This week two of my classes will visit the Museum of Art and Design’s first major exhibit in its new space at Columbus Circle, Second Lives: Remixing the Ordinary. Among the works included in this magnificent show are sculptures by Do-Ho Suh, Tara Donovan, Jean Shin, and Sonya Clark. Two floors of the museum are devoted to surprising and often stunning works made from everyday materials, but the works go beyond what Roberta Smith of the New York Times calls, “…the massing of something small (plastic spoons, ladies’ pumps, spools of thread, dangling eyeglasses) into something large (a pyramid, a love seat, a view of the “Mona Lisa,” a chandelier).” This is what we intend to focus on in our visits.
Works like these teach students to think beyond conventional art media. They teach students that you do not need expensive art supplies to create beautiful and unique objects that become something else in the hands of an artist. They become forms and colors and textures that just happen to be spoons, pumps, spools of thread, and eyeglasses in the first place.

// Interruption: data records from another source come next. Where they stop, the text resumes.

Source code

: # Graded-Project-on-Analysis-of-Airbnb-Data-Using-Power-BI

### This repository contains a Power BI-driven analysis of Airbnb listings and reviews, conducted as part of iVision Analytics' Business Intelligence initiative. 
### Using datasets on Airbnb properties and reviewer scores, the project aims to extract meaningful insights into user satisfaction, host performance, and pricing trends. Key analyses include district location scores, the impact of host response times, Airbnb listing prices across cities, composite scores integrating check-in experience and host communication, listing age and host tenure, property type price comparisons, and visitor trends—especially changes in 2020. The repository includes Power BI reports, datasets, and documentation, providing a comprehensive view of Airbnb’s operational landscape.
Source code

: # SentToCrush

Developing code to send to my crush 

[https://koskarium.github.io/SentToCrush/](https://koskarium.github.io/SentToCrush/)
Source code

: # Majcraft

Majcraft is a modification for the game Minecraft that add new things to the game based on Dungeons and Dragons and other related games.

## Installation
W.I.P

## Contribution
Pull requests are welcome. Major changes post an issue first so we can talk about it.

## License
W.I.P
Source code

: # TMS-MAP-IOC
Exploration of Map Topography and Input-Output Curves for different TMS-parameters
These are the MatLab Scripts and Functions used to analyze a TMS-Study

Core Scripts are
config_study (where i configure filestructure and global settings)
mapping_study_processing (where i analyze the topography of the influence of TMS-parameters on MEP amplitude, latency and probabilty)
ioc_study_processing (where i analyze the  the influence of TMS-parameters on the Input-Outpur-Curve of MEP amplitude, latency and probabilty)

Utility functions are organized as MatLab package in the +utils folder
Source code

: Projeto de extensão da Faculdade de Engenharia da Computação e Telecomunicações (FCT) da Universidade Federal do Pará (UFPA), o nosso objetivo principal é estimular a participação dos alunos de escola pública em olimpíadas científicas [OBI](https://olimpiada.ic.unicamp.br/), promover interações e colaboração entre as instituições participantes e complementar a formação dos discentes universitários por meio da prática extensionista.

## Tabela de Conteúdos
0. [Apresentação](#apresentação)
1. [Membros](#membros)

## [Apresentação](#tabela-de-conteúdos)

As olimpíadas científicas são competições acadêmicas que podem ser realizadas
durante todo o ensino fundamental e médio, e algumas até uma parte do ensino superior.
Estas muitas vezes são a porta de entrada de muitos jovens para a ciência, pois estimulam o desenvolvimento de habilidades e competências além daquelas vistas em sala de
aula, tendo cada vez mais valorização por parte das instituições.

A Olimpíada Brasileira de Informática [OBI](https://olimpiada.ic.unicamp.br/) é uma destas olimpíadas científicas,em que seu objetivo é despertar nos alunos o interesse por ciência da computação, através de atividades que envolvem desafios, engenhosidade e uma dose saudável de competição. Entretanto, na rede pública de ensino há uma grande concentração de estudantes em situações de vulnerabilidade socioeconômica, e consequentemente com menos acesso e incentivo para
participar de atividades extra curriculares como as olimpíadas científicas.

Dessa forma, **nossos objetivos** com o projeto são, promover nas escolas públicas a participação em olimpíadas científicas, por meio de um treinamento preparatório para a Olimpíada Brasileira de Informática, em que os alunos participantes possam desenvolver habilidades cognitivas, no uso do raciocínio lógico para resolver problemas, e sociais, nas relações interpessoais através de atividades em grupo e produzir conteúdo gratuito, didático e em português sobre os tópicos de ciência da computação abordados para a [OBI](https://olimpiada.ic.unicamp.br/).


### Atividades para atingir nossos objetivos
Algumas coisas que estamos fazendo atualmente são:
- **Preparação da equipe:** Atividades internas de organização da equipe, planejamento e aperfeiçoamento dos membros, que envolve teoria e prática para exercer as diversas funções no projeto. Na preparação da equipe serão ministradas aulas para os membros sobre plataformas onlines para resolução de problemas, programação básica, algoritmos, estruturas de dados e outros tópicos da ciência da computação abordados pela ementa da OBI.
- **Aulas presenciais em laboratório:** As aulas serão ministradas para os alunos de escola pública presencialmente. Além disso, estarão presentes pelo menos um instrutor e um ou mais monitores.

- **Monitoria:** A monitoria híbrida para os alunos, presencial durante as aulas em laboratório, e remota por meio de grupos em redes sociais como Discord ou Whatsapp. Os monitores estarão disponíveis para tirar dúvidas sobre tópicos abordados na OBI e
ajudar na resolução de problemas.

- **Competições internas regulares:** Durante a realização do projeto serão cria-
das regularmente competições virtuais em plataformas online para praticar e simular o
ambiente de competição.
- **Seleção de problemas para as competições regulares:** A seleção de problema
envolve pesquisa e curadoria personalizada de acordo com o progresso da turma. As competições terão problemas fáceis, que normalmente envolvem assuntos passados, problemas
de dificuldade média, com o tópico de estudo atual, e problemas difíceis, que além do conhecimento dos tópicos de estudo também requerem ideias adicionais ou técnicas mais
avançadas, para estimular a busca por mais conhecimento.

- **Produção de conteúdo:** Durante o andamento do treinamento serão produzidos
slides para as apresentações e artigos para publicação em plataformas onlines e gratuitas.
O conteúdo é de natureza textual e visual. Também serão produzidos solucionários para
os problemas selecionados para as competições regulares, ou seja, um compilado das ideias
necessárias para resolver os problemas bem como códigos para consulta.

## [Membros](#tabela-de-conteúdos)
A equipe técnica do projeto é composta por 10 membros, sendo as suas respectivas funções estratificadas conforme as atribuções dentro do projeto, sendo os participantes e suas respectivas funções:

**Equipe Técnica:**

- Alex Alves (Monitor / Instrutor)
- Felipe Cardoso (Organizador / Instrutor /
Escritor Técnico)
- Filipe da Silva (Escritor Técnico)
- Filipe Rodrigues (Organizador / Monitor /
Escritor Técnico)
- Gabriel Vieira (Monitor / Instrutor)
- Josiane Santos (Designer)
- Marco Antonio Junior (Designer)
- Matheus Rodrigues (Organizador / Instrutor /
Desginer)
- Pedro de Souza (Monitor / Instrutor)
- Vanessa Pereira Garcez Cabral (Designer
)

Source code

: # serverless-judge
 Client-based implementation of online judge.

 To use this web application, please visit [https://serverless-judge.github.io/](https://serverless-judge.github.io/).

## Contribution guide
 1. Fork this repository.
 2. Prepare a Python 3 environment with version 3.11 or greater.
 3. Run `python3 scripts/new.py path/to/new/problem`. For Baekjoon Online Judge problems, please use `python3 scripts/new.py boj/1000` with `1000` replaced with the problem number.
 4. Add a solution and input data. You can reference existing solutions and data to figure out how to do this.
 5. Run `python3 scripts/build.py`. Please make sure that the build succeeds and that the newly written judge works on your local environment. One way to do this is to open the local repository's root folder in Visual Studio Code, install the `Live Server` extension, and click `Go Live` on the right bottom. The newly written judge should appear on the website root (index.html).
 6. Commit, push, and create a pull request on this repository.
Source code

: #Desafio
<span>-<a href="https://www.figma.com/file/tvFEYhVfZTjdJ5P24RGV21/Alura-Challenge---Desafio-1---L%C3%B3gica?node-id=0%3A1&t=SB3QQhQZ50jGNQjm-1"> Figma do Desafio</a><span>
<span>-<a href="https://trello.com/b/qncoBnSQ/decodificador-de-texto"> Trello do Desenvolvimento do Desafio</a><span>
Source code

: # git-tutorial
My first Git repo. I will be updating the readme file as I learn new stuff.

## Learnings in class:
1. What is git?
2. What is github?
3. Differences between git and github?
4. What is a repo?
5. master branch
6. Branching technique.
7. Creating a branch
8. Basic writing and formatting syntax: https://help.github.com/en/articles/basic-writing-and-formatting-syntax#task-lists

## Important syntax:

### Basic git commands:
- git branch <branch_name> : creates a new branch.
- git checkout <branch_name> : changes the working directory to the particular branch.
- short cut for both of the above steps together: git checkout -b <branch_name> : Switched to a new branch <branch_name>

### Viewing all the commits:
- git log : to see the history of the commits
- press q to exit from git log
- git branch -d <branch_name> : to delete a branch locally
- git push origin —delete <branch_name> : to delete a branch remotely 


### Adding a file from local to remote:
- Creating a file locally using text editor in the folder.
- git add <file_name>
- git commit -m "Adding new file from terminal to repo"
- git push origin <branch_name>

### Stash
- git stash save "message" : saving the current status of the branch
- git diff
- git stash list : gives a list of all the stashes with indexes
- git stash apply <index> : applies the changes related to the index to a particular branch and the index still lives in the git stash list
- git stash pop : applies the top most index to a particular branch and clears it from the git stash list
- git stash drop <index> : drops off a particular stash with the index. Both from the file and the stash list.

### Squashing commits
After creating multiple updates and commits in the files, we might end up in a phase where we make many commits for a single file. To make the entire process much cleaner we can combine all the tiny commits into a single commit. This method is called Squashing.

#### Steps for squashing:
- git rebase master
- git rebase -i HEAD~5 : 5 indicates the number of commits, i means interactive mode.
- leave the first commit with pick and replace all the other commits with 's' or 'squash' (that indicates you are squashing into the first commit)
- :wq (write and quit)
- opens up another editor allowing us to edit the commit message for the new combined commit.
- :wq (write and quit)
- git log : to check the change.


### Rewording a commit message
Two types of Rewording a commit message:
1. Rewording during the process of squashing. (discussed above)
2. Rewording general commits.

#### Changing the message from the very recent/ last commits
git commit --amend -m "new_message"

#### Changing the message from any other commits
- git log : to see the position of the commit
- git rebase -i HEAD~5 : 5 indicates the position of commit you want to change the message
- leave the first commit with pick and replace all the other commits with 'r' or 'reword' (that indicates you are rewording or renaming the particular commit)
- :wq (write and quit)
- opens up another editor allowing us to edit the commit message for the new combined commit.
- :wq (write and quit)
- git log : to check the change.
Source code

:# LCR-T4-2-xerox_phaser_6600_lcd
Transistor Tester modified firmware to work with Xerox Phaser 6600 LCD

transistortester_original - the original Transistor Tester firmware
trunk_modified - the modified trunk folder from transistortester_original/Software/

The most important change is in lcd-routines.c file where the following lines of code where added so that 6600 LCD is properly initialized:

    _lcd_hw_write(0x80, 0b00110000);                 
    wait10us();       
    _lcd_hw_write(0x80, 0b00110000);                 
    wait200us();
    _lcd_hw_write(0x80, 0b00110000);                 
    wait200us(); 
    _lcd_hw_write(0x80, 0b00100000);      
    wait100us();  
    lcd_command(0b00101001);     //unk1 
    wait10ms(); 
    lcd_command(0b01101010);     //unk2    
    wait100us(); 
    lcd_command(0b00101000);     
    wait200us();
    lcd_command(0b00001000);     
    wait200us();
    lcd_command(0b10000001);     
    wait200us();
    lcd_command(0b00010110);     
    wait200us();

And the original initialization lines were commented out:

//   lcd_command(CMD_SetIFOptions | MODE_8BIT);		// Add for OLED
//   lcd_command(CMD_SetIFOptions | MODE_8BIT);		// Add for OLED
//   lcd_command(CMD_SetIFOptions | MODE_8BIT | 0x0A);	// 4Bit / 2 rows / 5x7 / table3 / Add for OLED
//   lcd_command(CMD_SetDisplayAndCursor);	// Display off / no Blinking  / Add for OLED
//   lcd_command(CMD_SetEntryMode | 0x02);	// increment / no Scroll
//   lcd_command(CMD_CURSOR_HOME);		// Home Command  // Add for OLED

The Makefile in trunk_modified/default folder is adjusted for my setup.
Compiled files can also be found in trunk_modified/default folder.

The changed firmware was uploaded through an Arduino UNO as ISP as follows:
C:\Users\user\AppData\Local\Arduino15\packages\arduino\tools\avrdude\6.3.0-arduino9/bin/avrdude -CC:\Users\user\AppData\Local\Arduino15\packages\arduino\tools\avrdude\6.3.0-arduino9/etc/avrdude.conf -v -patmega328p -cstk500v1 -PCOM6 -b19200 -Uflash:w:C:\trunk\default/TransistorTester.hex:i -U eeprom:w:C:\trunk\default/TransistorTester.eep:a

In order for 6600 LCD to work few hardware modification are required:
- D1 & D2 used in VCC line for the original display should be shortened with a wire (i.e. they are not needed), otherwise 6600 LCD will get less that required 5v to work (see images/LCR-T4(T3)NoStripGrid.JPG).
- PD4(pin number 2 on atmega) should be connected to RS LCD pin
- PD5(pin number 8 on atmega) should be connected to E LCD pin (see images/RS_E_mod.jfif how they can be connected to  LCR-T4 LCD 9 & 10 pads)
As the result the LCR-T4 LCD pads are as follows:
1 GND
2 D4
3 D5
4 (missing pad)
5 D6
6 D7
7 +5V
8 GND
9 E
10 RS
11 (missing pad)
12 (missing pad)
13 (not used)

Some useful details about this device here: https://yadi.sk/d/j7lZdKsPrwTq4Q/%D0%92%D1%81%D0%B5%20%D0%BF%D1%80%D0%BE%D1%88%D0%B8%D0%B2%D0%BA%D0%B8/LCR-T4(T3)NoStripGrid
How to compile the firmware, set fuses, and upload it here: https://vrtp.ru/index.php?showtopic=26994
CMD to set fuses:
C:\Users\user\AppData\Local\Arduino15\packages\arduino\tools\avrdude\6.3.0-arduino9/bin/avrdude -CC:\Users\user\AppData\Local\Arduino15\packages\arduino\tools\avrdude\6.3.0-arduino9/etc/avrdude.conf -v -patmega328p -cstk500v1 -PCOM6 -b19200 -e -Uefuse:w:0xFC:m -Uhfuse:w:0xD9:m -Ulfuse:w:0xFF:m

Depending on the way the artist arranges the objects, the work can even become a teaching tool for interdisciplinary themes, such as Terese Agnew’s Portrait of a Textile Worker, created solely from clothing labels.
On a preview visit, I saw two people approach this particular work from across the room and their facial expressions went from wonder to surprise to a focused, silent stare. One woman began to cry. The more I stood and contemplated the labels that represented so many young lives, the more I felt like crying myself. Clothing labels arranged in a cute pattern can’t have this effect on people. It’s about transformation. And since so much in the world of contemporary art deals with transformation, this museum visit is an important step for my students to take in order to understand the breadth of visual possibilities in materials they encounter each and every day.